Work task: Which of the lines below contain the string "width"? Copy each one.

Input data:

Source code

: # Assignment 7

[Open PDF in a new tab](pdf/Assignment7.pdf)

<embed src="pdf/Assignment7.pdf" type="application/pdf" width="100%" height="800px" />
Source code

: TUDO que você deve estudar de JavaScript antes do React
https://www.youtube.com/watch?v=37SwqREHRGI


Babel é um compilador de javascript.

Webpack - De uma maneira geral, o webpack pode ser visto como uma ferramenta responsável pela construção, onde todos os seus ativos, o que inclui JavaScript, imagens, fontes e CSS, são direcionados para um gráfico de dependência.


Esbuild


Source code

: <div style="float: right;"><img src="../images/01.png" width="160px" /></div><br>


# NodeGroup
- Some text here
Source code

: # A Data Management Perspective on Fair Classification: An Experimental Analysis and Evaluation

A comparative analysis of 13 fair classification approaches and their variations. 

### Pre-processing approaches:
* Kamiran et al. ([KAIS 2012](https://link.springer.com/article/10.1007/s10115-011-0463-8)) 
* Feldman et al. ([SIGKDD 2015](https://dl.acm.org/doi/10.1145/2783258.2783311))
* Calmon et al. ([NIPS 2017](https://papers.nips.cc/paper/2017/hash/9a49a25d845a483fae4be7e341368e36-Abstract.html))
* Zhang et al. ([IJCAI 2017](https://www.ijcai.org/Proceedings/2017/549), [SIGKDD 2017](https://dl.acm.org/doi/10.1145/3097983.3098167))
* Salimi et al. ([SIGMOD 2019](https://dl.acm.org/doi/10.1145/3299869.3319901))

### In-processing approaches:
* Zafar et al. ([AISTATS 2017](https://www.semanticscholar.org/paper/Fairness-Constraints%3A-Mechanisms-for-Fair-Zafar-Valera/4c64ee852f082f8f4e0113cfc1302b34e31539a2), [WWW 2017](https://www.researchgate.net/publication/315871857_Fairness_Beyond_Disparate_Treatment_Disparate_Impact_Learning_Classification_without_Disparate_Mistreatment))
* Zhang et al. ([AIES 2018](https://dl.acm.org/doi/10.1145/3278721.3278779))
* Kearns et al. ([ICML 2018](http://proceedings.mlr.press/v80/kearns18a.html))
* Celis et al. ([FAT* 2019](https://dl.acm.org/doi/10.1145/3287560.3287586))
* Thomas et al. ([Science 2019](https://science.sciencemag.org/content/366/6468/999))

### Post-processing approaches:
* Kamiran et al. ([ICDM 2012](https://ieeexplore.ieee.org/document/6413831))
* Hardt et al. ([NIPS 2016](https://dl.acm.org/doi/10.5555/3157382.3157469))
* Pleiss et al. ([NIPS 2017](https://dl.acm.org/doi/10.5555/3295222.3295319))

Problem solution:
<embed src="pdf/Assignment7.pdf" type="application/pdf" width="100%" height="800px" />
: <div style="float: right;"><img src="../images/01.png" width="160px" /></div><br>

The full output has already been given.